Turbulence and heat transfer on a rotating, heated half soap bubble

2021 
We use direct numerical simulations to study the two-dimensional flow of a rotating, half soap bubble that is heated at its equator. The heating produces buoyancy and rotation generates Coriolis forces in the fluid. However, owing to the curved surface of the bubble, the buoyancy and Coriolis forces vary with latitude on the bubble, giving rise to rich flow behaviour. We first explore the single-point properties of the flow, including the Reynolds and Nusselt numbers, mean fields and Reynolds stresses, all as a function of latitude. For a given Rayleigh number, we observe a non-monotonic dependence on the Rossby number , and large-scale mean circulations that are strongly influenced by rotation.
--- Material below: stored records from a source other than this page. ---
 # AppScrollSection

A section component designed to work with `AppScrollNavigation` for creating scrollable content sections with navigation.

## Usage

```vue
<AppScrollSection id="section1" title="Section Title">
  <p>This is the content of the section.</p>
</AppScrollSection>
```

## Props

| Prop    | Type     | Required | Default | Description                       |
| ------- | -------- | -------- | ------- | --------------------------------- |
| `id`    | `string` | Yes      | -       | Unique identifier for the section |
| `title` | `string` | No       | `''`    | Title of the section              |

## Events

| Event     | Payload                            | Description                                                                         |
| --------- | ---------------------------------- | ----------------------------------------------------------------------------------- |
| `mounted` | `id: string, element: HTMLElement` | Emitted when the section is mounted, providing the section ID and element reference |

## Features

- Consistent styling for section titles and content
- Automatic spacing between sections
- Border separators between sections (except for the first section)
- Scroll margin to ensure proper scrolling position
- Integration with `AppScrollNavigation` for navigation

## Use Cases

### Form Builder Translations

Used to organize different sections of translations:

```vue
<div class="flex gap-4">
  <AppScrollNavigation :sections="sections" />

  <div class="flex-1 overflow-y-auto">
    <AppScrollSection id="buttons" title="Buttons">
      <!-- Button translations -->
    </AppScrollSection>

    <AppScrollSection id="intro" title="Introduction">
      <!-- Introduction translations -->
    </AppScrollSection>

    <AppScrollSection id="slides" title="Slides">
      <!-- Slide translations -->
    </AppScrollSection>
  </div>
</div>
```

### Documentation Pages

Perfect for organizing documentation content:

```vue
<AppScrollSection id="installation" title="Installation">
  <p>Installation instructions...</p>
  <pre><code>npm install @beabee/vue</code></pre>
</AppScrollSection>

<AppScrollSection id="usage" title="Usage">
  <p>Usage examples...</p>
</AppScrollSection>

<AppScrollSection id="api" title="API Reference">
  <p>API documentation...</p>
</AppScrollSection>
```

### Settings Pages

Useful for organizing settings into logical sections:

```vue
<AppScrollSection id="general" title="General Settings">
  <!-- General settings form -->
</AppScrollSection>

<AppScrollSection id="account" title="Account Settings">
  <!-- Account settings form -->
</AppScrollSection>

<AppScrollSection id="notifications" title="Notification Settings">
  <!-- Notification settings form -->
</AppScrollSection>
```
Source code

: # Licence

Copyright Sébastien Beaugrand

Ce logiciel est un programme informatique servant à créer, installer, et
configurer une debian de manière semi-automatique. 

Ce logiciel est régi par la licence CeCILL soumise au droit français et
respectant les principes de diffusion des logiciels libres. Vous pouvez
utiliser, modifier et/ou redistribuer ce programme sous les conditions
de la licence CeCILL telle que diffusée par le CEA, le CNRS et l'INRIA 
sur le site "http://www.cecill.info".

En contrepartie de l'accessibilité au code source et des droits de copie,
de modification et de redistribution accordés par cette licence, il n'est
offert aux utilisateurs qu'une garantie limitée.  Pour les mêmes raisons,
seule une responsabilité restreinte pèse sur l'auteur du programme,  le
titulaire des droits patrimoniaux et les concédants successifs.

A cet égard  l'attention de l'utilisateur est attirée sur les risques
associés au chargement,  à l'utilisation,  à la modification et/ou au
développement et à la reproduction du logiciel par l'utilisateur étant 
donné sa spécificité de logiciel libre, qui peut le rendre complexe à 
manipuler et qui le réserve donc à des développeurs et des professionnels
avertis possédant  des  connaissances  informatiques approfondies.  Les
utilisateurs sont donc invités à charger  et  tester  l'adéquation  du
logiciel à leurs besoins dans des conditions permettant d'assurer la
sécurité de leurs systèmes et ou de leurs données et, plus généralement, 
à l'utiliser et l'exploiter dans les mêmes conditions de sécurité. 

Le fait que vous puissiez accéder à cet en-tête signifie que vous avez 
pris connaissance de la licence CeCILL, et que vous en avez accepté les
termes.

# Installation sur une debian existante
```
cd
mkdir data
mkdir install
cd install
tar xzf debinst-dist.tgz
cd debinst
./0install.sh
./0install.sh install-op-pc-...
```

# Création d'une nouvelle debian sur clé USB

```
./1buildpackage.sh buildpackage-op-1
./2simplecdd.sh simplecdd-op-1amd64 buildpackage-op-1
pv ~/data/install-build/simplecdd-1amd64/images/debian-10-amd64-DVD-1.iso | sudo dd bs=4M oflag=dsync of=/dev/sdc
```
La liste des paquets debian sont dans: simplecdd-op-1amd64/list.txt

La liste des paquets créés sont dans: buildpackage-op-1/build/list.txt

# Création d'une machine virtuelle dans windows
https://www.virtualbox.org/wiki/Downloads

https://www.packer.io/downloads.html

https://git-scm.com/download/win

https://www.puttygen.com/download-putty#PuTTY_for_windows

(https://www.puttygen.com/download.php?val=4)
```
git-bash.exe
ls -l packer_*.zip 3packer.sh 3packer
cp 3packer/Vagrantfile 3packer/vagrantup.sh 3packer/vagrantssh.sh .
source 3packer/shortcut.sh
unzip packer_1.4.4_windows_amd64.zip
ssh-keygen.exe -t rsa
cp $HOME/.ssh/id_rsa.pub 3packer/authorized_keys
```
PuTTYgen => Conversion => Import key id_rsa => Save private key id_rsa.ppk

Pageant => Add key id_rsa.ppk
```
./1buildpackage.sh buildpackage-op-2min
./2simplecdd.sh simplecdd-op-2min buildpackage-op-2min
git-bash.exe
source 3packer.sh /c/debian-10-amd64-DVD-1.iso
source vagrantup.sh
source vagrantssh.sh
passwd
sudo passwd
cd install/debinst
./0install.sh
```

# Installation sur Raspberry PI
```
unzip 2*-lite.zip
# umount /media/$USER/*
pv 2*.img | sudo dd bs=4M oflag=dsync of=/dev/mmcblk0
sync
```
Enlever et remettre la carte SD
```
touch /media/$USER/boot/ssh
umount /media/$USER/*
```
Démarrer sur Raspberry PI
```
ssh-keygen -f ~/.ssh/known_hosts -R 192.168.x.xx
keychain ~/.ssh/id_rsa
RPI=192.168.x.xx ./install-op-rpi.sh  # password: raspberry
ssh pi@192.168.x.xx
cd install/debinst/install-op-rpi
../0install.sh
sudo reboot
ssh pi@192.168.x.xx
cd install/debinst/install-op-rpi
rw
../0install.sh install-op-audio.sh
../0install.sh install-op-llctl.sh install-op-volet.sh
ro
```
We then consider quantities that reveal the multiscale nature of the flow, including spectra and spectral fluxes of kinetic and thermal energy, enstrophy and structure functions of velocity and temperature. The fluxes show that just as for non-buoyant two-dimensional turbulence on a flat surface, there is an upscale flux of kinetic energy at larger scales (fed by buoyancy injection of turbulent kinetic energy at smaller scales), and a downscale flux of enstrophy at smaller scales. The kinetic energy spectrum and velocity structure functions are well described by Bolgiano–Obukhov (BO) scaling at scales where the effects of rotation are weak. The temperature structure functions do not, however, satisfy BO scaling in general, owing to strong intermittency in the temperature field.